Interview with Martin Phillips

07 October 2007

How did you come to be in Phuket?
I’d been living in Singapore for 15 years and the company I was working for restructured, so I decided to take a break from corporate life and think about what I was going to do. I didn’t want to go back into the corporate mould and wanted to do something different. We’d been looking at property in Phuket and Bali. Every time we came up here we realised that it was quite difficult to find an agent who knew what was going on in the market – it was all very fragmented. A friend of mine had joined Engel & Volkers as CEO for the UK and I asked him, "why don’t you go and open some offices in Phuket and we’ll share that," and he said "I don’t have this in my territory, but I’ll fix an appointment for you to go and talk to E&V in Hamburg." I began to research the company and we arranged to see them on December 29th, which was three days after the tsunami happened in Phuket. We’d spent the prior month here doing due diligence on the markets in Phuket, Bangkok, KL and Singapore.
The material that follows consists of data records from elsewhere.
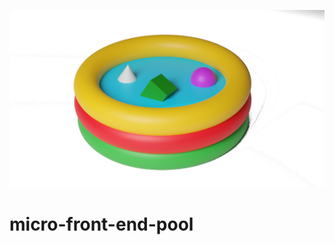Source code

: ![Alt text](./MFP-LOGO-3d-lighter-perfect-angle-transparent.png?raw=true "Logo")

# micro-front-end-pool
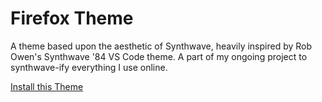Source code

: # Firefox Theme

A theme based upon the aesthetic of Synthwave, heavily inspired by Rob Owen's Synthwave '84 VS Code theme. A part of my ongoing project to synthwave-ify everything I use online.

[Install this Theme](https://addons.mozilla.org/en-US/firefox/addon/synthwave-everything/)
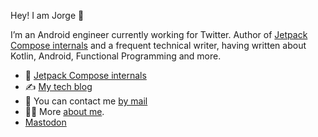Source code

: Hey! I am Jorge 👋

I’m an Android engineer currently working for Twitter. Author of [Jetpack Compose internals](https://leanpub.com/composeinternals/) and a frequent technical writer, having written about Kotlin, Android, Functional Programming and more.

- 📖 [Jetpack Compose internals](https://leanpub.com/composeinternals/)
- ✍️ [My tech blog](https://jorgecastillo.dev/)
- 📩 You can contact me [by mail](mailto:jorge.castillo.prz@gmail.com)
- 🙋‍♂️ More [about me](https://jorgecastillo.dev/about).
- <a rel="me" href="https://androiddev.social/@jorge">Mastodon</a>

<!--
**JorgeCastilloPrz/jorgecastilloprz** is a ✨ _special_ ✨ repository because its `README.md` (this file) appears on your GitHub profile.

Here are some ideas to get you started:

- 🔭 I’m currently working on ...
- 🌱 I’m currently learning ...
- 👯 I’m looking to collaborate on ...
- 🤔 I’m looking for help with ...
- 💬 Ask me about ...
- 📫 How to reach me: ...
- 😄 Pronouns: ...
- ⚡ Fun fact: ...
-->

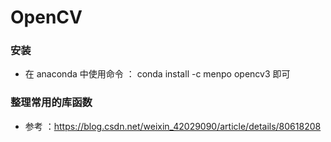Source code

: # OpenCV 

### 安装 

* 在 anaconda 中使用命令 ： conda install -c menpo opencv3  即可

### 整理常用的库函数

* 参考 ：https://blog.csdn.net/weixin_42029090/article/details/80618208

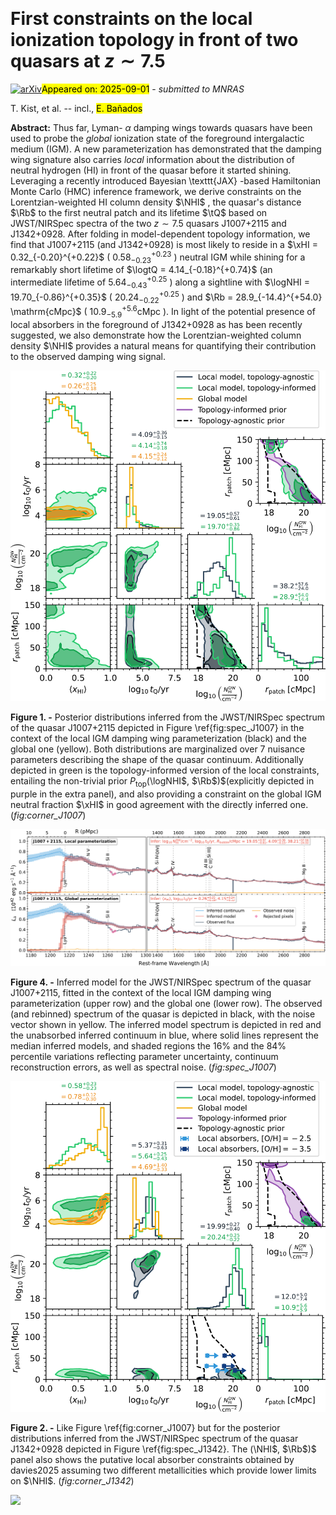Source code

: <div class="macros" style="visibility:hidden;">
$\newcommand{\ensuremath}{}$
$\newcommand{\xspace}{}$
$\newcommand{\object}[1]{\texttt{#1}}$
$\newcommand{\farcs}{{.}''}$
$\newcommand{\farcm}{{.}'}$
$\newcommand{\arcsec}{''}$
$\newcommand{\arcmin}{'}$
$\newcommand{\ion}[2]{#1#2}$
$\newcommand{\textsc}[1]{\textrm{#1}}$
$\newcommand{\hl}[1]{\textrm{#1}}$
$\newcommand{\footnote}[1]{}$
$\newcommand{\xHI}{\langle x_\mathrm{HI} \rangle}$
$\newcommand{\NHI}{N_\mathrm{HI}^\mathrm{DW}}$
$\newcommand{\NHIabs}{N_\mathrm{HI}^\mathrm{abs}}$
$\newcommand{\NHIIGM}{N_\mathrm{HI}^\mathrm{IGM}}$
$\newcommand{\Rb}{r_\mathrm{patch}}$
$\newcommand{\tQ}{t_\mathrm{Q}}$
$\newcommand{\logNHI}{\log_{10} \NHI/\mathrm{cm}^{-2}}$
$\newcommand{\logNHIabs}{\log\NHIabs}$
$\newcommand{\logNHIIGM}{\log\NHIIGM}$
$\newcommand{\logtQ}{\log_{10} \tQ/\mathrm{yr}}$
$\newcommand{\thebibliography}{\DeclareRobustCommand{\VAN}[3]{##3}\VANthebibliography}$</div>



<div id="title">

# First constraints on the local ionization topology in front of two quasars at $z \sim 7.5$

</div>
<div id="comments">

[![arXiv](https://img.shields.io/badge/arXiv-2508.21818-b31b1b.svg)](https://arxiv.org/abs/2508.21818)<mark>Appeared on: 2025-09-01</mark> -  _submitted to MNRAS_

</div>
<div id="authors">

T. Kist, et al. -- incl., <mark>E. Bañados</mark>

</div>
<div id="abstract">

**Abstract:** Thus far, Lyman- $\alpha$ damping wings towards quasars have been used to probe the _global_ ionization state of the foreground intergalactic medium (IGM). A new parameterization has demonstrated that the damping wing signature also carries _local_ information about the distribution of neutral hydrogen (HI) in front of the quasar before it started shining. Leveraging a recently introduced Bayesian \texttt{JAX} -based Hamiltonian Monte Carlo (HMC) inference framework, we derive constraints on the Lorentzian-weighted HI column density $\NHI$ , the quasar's distance $\Rb$ to the first neutral patch and its lifetime $\tQ$ based on JWST/NIRSpec spectra of the two $z \sim 7.5$ quasars J1007+2115 and J1342+0928. After folding in model-dependent topology information, we find that J1007+2115 (and J1342+0928) is most likely to reside in a $\xHI = 0.32_{-0.20}^{+0.22}$ ( $0.58_{-0.23}^{+0.23}$ ) neutral IGM while shining for a remarkably short lifetime of $\logtQ = 4.14_{-0.18}^{+0.74}$ (an intermediate lifetime of $5.64_{-0.43}^{+0.25}$ ) along a sightline with $\logNHI = 19.70_{-0.86}^{+0.35}$ ( $20.24_{-0.22}^{+0.25}$ ) and $\Rb = 28.9_{-14.4}^{+54.0}  \mathrm{cMpc}$ ( $10.9_{-5.9}^{+5.6}  \mathrm{cMpc}$ ). In light of the potential presence of local absorbers in the foreground of J1342+0928 as has been recently suggested, we also demonstrate how the Lorentzian-weighted column density $\NHI$ provides a natural means for quantifying their contribution to the observed damping wing signal.

</div>

<div id="div_fig1">

<img src="tmp_2508.21818/./figures/mcmc_proc_JWST_J1007+2115_iqso_000.hdf5_P_xHI_and_tQ_and_NHI_and_Rb_.png" alt="Fig1" width="100%"/>

**Figure 1. -** Posterior distributions inferred from the JWST/NIRSpec spectrum of the quasar J1007+2115 depicted in Figure \ref{fig:spec_J1007} in the context of the local IGM damping wing parameterization (black) and the global one (yellow). Both distributions are marginalized over $7$ nuisance parameters describing the shape of the quasar continuum. Additionally depicted in green is the topology-informed version of the local constraints, entailing the non-trivial prior $P_\mathrm{top}($\logNHI$, $\Rb$)$(explicitly depicted in purple in the extra panel), and also providing a constraint on the global IGM neutral fraction $\xHI$ in good agreement with the directly inferred one. (*fig:corner_J1007*)

</div>
<div id="div_fig2">

<img src="tmp_2508.21818/./figures/mcmc_proc_JWST_J1007+2115_spec_iqso_000_.png" alt="Fig4" width="100%"/>

**Figure 4. -** Inferred model for the JWST/NIRSpec spectrum of the quasar J1007+2115, fitted in the context of the local IGM damping wing parameterization (upper row) and the global one (lower row). The observed (and rebinned) spectrum of the quasar is depicted in black, with the noise vector shown in yellow. The inferred model spectrum is depicted in red and the unabsorbed inferred continuum in blue, where solid lines represent the median inferred models, and shaded regions the $16 \%$ and the $84 \%$ percentile variations reflecting parameter uncertainty, continuum reconstruction errors, as well as spectral noise. (*fig:spec_J1007*)

</div>
<div id="div_fig3">

<img src="tmp_2508.21818/./figures/mcmc_proc_JWST_J1342+0928_iqso_000.hdf5_P_xHI_and_tQ_and_NHI_and_Rb_.png" alt="Fig2" width="100%"/>

**Figure 2. -** Like Figure \ref{fig:corner_J1007} but for the posterior distributions inferred from the JWST/NIRSpec spectrum of the quasar J1342+0928 depicted in Figure \ref{fig:spec_J1342}. The $($\NHI$, $\Rb$)$ panel also shows the putative local absorber constraints obtained by davies2025 assuming two different metallicities which provide lower limits on $\NHI$. (*fig:corner_J1342*)

</div><div id="qrcode"><img src=https://api.qrserver.com/v1/create-qr-code/?size=100x100&data="https://arxiv.org/abs/2508.21818"></div>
The discussions went on and they came over to look at Asia, as it wasn’t really on their radar at the time. We ended up discussing a South East Asia contract rather than a Phuket contract or a Thailand contract. This led to us getting the master licence for Singapore, Malaysia, Indonesia, Vietnam, the Philippines and Thailand, and at that point we had to decide what our entry strategy was going to be into the market. Part of the expansion is owner-operator, or we franchise it. The only way to really understand the business was to do it ourselves. We looked at doing it in Singapore, but the commissions were very low – around 1%, and they were also quite low in Malaysia. In Thailand, there were better commission rates, so we decided on doing an entry strategy here at the expense of the other countries and we would run the business ourselves from day one. The basis of that was to give us the confidence and the knowledge to go and talk to other partners about how to run the business.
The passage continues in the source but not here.